「旬を食べる、旬を育てる その十四」
このところ、畑での作業はずっと素手を通している。冬もそうだが、夏の虫の多いこの時期も素手である。九年程前に、今は亡き奈良の大倭紫陽花村の矢追日聖さんに「出来うる限り素のままで」と言われてから、出来る限りは素手を通してはいたが、夏の虫の多い時期だけは手袋をして収穫をしていた。
先日、収穫の折、蚊が多くて、今夏の収穫でははじめて手袋をはめて収穫した。ナスやシシトウを収穫していたのだが、実に居心地が悪い。手触りで収穫物の質を判断しながらの収穫であったのが、手袋をはめると途端に感触がわからなくなって違和感を覚えたのだ。収穫した実ものは、実の柔らかさで畑に戻すかどうかを判断している。シシトウなどは特にその実の硬さで、実の大きくなってからの時間の長さがわかり、時間の長いものは辛味を帯びる可能性が高くなると判断しているのである。もっとも、毎年八月下旬になると辛味を帯びたシシトウを選別できなくなる事が多いが。
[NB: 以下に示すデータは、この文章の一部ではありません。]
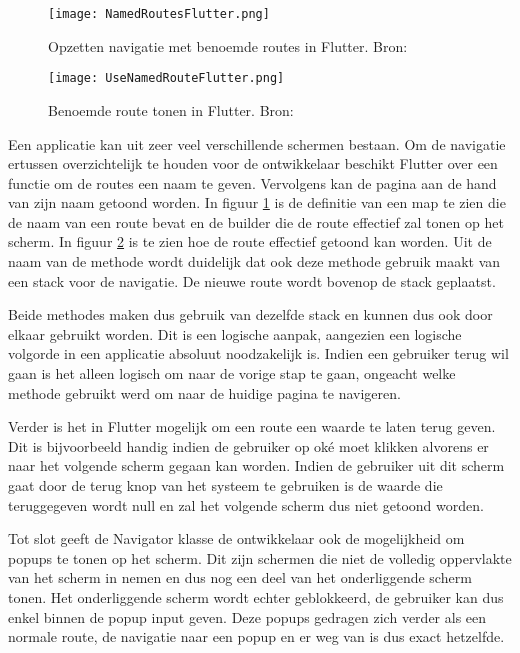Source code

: \begin{figure}
    \texttt{[image: NamedRoutesFlutter.png]}
    \caption{Opzetten navigatie met benoemde routes in Flutter. Bron: \textcite{Flutter.dev2020}}
    \label{fig:namedRoutesFlutter}
\end{figure}

\begin{figure}
    \texttt{[image: UseNamedRouteFlutter.png]}
    \caption{Benoemde route tonen in Flutter. Bron: \textcite{Flutter.dev2020}}
    \label{fig:useNamedRoutesFlutter}
\end{figure}

Een applicatie kan uit zeer veel verschillende schermen bestaan. Om de navigatie ertussen overzichtelijk te houden voor de ontwikkelaar beschikt Flutter over een functie om de routes een naam te geven. Vervolgens kan de pagina aan de hand van zijn naam getoond worden. In figuur \ref{fig:namedRoutesFlutter} is de definitie van een map te zien die de naam van een route bevat en de builder die de route effectief zal tonen op het scherm. In figuur \ref{fig:useNamedRoutesFlutter} is te zien hoe de route effectief getoond kan worden. Uit de naam van de methode wordt duidelijk dat ook deze methode gebruik maakt van een stack voor de navigatie. De nieuwe route wordt bovenop de stack geplaatst.

Beide methodes maken dus gebruik van dezelfde stack en kunnen dus ook door elkaar gebruikt worden. Dit is een logische aanpak, aangezien een logische volgorde in een applicatie absoluut noodzakelijk is. Indien een gebruiker terug wil gaan is het alleen logisch om naar de vorige stap te gaan, ongeacht welke methode gebruikt werd om naar de huidige pagina te navigeren. 

Verder is het in Flutter mogelijk om een route een waarde te laten terug geven. Dit is bijvoorbeeld handig indien de gebruiker op oké moet klikken alvorens er naar het volgende scherm gegaan kan worden. Indien de gebruiker uit dit scherm gaat door de terug knop van het systeem te gebruiken is de waarde die teruggegeven wordt null en zal het volgende scherm dus niet getoond worden.

Tot slot geeft de Navigator klasse de ontwikkelaar ook de mogelijkheid om popups te tonen op het scherm. Dit zijn schermen die niet de volledig oppervlakte van het scherm in nemen en dus nog een deel van het onderliggende scherm tonen. Het onderliggende scherm wordt echter geblokkeerd, de gebruiker kan dus enkel binnen de popup input geven. Deze popups gedragen zich verder als een normale route, de navigatie naar een popup en er weg van is dus exact hetzelfde.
草取りもほとんどが素手でやる事が多い。十五年も露地野菜とつきあっていると、掌も免疫ができるのか、蚊に食われる意外は大分虫やかぶれに強くなってきた。オクラの収穫などは手が痒くなる事が多いのだが、手袋をはめるとかえって手袋に葉っぱがくっついてやりにくい。ここ数年は素手でも手が痒くなる事はなくなった。草取りでは、手袋をしていたほうが根を張っている草を抜くには力が入りやすいこともある。しかし、長続きのする草取りは素手が一番だ。土の感触が手先に伝わり、草の感触が掌に伝わる。手袋をして草取りを続けていると、何本も束になった根の張った草をまとめて引き抜いてしまう事が多く、結局握力が弱って長続きをしないのだと思う。素手の場合は、根の張った草を一株ずつ分けて抜く事が多く、急激な力を多く必要としない。時間が許すまで草取りを楽しむ事が出来るのだ。
十五年前、音楽を考え直す事をきっかけに農の世界に入ったのだが、今でも時々ふと頭をよぎる事がある。何のために畑をやっているのだろう?と。よく考えると、ああ、土に触りたいからだ、草に触りたいからだ、と思い至る。土に触る、草に触るということが僕の生活には欠如していたと納得したのが十五年前であった。だからあの時、つるはしと鍬だけで今はなき「てーて畑」を開墾していったのだ。その気持ちは、やはり今も変わらない。草一本も生えていなかった不毛のこの「とーと畑」が、今では草に覆われているのである。これこそ僕が待ち望んでいたことであった。草は土を生物の宝庫へと変えてくれる。しかも、その土に合った草が生えてくるのである。これが地球の生業なのだ。土に触り、草に触るということは、そこにけったいな薬品をまきたくないという気持ちを強固にする。まして、そこから人間の、子供たちの食べ物が生まれてくるというのならなおさらだ。無農薬無化学肥料で農業を営むということが出発点ではなく、土に触る、草に触るから、無農薬無化学肥料が前提だったのは自然の流れだったと思う。機械を多用するようになっても、いやそうなったからこそ、素手での作業を大切にしたい。素手で旬を丸ごと抱きしめるのだ。